**ASSIGNED TASK:**
Below are the records; copy each line in which "Power" can be found.

**MATERIAL SHOWN:**
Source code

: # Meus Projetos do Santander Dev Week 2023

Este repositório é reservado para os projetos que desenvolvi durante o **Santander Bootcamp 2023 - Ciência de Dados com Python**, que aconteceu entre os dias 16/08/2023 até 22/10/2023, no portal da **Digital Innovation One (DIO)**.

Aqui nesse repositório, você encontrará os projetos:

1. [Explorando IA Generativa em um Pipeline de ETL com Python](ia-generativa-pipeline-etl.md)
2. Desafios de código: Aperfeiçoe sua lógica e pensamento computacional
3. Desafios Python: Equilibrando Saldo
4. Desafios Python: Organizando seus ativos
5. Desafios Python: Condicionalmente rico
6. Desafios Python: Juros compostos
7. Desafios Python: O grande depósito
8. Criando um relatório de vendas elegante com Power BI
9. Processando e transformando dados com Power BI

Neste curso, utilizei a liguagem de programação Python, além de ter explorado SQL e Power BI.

**RESPONSE:**
8. Criando um relatório de vendas elegante com Power BI
9. Processando e transformando dados com Power BI
Neste curso, utilizei a liguagem de programação Python, além de ter explorado SQL e Power BI.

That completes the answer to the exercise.